**YOUR TASK**.
Only the lines from the start of the data to the line containing "Users: Contains details", both included, should be output, exactly and without pictures.

(Document images with source code)
════════════════

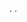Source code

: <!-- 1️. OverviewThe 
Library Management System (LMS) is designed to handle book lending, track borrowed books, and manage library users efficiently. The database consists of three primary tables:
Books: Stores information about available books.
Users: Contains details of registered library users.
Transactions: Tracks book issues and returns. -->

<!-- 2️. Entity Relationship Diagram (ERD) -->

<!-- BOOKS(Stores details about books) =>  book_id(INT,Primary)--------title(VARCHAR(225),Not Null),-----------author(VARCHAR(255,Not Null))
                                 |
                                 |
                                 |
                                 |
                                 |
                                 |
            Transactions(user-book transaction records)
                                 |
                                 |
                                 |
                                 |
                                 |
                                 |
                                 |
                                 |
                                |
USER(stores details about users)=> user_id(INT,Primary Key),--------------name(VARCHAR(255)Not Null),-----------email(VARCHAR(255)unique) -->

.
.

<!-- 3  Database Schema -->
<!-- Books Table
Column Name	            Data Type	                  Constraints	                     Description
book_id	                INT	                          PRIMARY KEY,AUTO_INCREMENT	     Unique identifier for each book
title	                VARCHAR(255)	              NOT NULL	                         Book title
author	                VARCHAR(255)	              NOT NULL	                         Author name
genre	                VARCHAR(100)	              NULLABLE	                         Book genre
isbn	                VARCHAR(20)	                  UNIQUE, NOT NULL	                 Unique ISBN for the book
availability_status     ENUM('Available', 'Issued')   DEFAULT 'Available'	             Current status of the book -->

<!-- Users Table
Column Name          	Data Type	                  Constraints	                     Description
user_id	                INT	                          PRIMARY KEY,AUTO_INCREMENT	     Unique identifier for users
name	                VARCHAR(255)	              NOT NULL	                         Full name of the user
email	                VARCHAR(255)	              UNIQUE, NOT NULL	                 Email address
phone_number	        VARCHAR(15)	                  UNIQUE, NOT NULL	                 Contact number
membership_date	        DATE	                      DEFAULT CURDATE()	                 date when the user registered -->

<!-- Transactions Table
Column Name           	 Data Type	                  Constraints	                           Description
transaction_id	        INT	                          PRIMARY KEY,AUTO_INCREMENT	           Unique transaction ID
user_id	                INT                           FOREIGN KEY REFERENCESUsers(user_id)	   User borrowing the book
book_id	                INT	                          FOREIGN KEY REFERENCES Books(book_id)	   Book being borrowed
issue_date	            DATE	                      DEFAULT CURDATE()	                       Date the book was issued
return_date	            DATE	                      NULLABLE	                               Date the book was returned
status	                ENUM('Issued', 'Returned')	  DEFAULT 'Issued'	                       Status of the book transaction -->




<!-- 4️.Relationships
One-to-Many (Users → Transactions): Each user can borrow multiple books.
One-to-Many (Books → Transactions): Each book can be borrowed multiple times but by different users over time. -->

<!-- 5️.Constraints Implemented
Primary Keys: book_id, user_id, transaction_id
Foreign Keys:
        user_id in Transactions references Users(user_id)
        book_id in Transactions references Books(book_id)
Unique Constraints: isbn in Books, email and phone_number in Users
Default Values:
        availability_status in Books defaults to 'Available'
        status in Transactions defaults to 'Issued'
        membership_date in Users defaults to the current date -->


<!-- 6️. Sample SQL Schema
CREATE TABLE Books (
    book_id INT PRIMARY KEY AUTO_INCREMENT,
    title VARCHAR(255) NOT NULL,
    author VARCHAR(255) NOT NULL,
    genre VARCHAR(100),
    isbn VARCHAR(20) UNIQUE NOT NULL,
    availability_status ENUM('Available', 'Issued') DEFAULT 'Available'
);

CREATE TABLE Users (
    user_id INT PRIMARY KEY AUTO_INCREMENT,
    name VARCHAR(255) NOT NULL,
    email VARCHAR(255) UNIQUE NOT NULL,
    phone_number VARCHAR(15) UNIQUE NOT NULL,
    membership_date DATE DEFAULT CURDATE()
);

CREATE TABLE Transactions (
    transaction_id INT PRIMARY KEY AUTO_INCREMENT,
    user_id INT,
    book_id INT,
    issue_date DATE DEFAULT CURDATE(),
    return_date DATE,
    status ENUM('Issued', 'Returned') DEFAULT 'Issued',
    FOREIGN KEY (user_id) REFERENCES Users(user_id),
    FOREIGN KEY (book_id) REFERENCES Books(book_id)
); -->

════════════════

**WORKED SOLUTION**.
Source code

: <!-- 1️. OverviewThe 
Library Management System (LMS) is designed to handle book lending, track borrowed books, and manage library users efficiently. The database consists of three primary tables:
Books: Stores information about available books.
Users: Contains details of registered library users.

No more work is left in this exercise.